On Thu, Oct 4, 2018 at 6:13 AM Anders Wegge Keller <wegge@xxxxxxxx> wrote:
Is there a reliable way to detect, on the standby, that continuous recovery
have stopped for any reason? I'm adding a postgres 9.2(1) database to an
industrial control system that have to run unattended. Thus, I need to plan
for some really exotic failure modes, like e.g. loss of network connectivity
in an indefinitely long period.
On the master system, I can check for the existence of the proper row in
pg_stat_replication. If that is missing, I can report a degraded status on
the whole system. However, on the standby side, I've been unable to find
something similar. Especially the failure mode where the standby return from
a long period of no network connectivity, where the master no longer have
the WAL segments needed to catch up. Snooping for FATAL in
pg_log/Postgres-xxx is error prone, and I'd rather not go the route of
polling the master system for a situation that should be detectable on the
standby instance.
--
//Wegge
1. Yes, I know it's no longer supported, but that's the way of redhat.

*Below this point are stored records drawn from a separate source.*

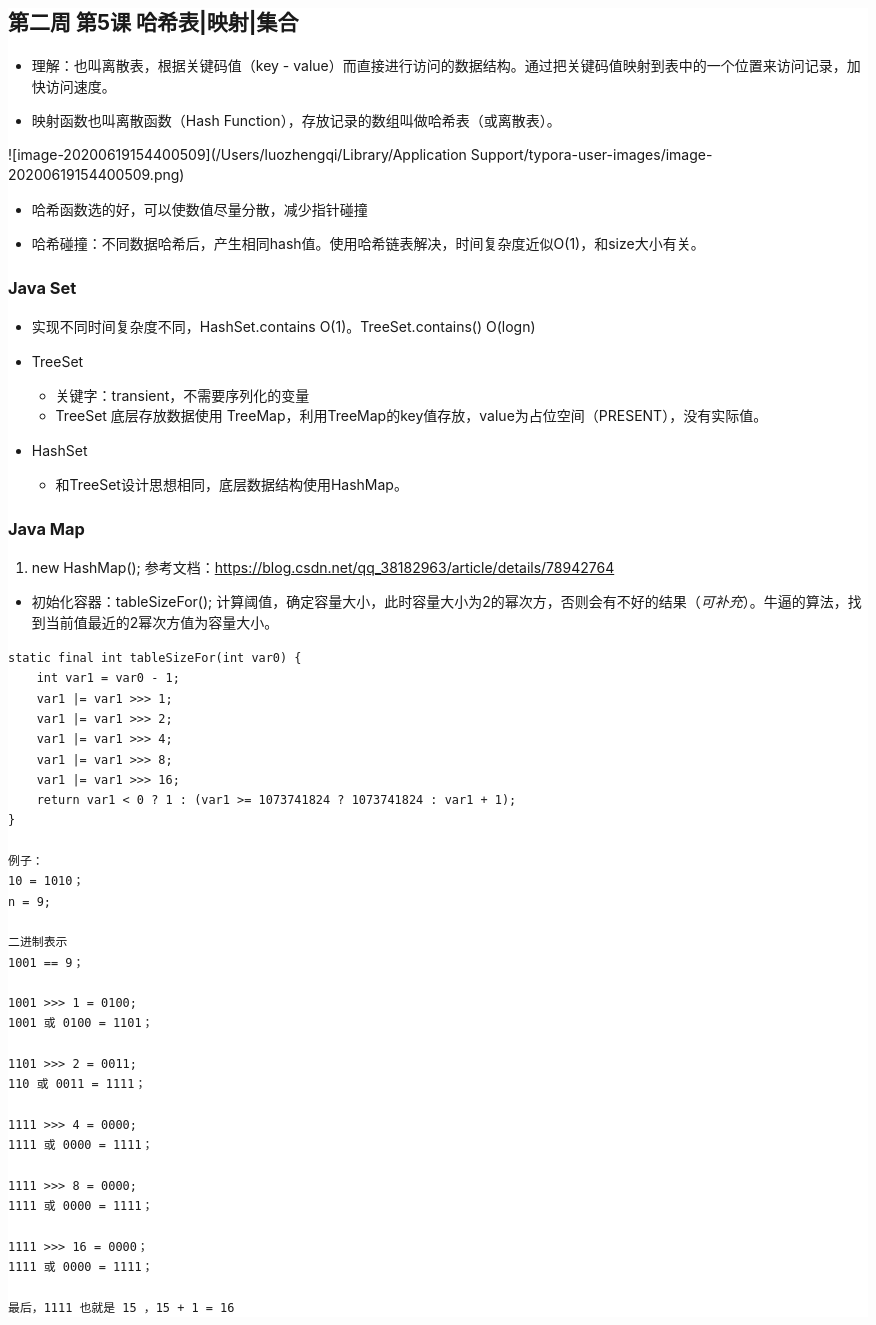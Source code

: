 ## 第二周 第5课 哈希表|映射|集合

- 理解：也叫离散表，根据关键码值（key - value）而直接进行访问的数据结构。通过把关键码值映射到表中的一个位置来访问记录，加快访问速度。

- 映射函数也叫离散函数（Hash Function），存放记录的数组叫做哈希表（或离散表）。

![image-20200619154400509](/Users/luozhengqi/Library/Application Support/typora-user-images/image-20200619154400509.png)

- 哈希函数选的好，可以使数值尽量分散，减少指针碰撞

- 哈希碰撞：不同数据哈希后，产生相同hash值。使用哈希链表解决，时间复杂度近似O(1)，和size大小有关。

### Java Set

- 实现不同时间复杂度不同，HashSet.contains O(1)。TreeSet.contains() O(logn)

- TreeSet 
  - 关键字：transient，不需要序列化的变量
  - TreeSet 底层存放数据使用 TreeMap，利用TreeMap的key值存放，value为占位空间（PRESENT），没有实际值。
- HashSet
  - 和TreeSet设计思想相同，底层数据结构使用HashMap。

### Java Map

1. new HashMap(); 参考文档：https://blog.csdn.net/qq_38182963/article/details/78942764

- 初始化容器：tableSizeFor(); 计算阈值，确定容量大小，此时容量大小为2的幂次方，否则会有不好的结果（*可补充*）。牛逼的算法，找到当前值最近的2幂次方值为容量大小。

```
static final int tableSizeFor(int var0) {
    int var1 = var0 - 1;
    var1 |= var1 >>> 1;
    var1 |= var1 >>> 2;
    var1 |= var1 >>> 4;
    var1 |= var1 >>> 8;
    var1 |= var1 >>> 16;
    return var1 < 0 ? 1 : (var1 >= 1073741824 ? 1073741824 : var1 + 1);
}

例子：
10 = 1010；
n = 9;

二进制表示
1001 == 9；

1001 >>> 1 = 0100;
1001 或 0100 = 1101；

1101 >>> 2 = 0011;
110 或 0011 = 1111；

1111 >>> 4 = 0000;
1111 或 0000 = 1111；

1111 >>> 8 = 0000;
1111 或 0000 = 1111；

1111 >>> 16 = 0000；
1111 或 0000 = 1111；

最后，1111 也就是 15 ，15 + 1 = 16
```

Checking replication status from just the replica itself isn't that
straight forward. This makes sense, though, since how is the replica
supposed to know that it's behind if it doesn't compare itself to
something else? PostgreSQL replication works by simply replaying the WAL
stream from another database. When that WAL stream stops, the
replication stops. This could be normal if the primary hasn't gotten any
writes.
I wrote a brief blog post on monitoring replica lag:
There
is a query you can run on the replica, but as I said above and in the
blog post, this can cause false positives when there's no writes on the
primary. But if you're always supposed to be getting writes to the
primary, it's the easiest method to check, and could even help indicate
when there's a problem if your primary isn't getting writes as it should
be. I highly recommend also monitoring your primary for byte lag as well, so you can at least know when the replica is throwing a false positive.
Another option would be, as you
hinted, to watch the replica for expected recent data. But again, if
there's no writes, it can cause false positives. So it's really not much
different than just checking for the last WAL replay.
If
you're worried about the replica falling behind due to network outages
or something similar, I recommend looking into WAL shipping in addition
to streaming replication. If postgres doesn't get a successful run
result from the archive_command, it keeps the WAL file around until it
does. You will have to monitor for disk space usage issues on the
primary if it backs up too much. If this happens a lot, you may be
better off shipping them to a third-party server, preferably where
you're storing your backups. You can then have the replica fetch its
WAL stream from there if streaming replication fails. pgbackrest is one
tool that can do this for you, as well as help manage backups.
https://pgbackrest.org/
If you're able to
upgrade to 9.4, postgres did introduce replication slots to help the
primary actually be aware of the state of its replicas and keep WAL
files around automatically until all its replicas are caught up. While 9.2 is the default version of PG that comes with Redhat/CentOS, the community does provide repositories with more recent rpm versions. https://www.postgresql.org/download/linux/redhat/ I would highly recommend looking into this since Redhat is not going to be updating their default version for a very long time.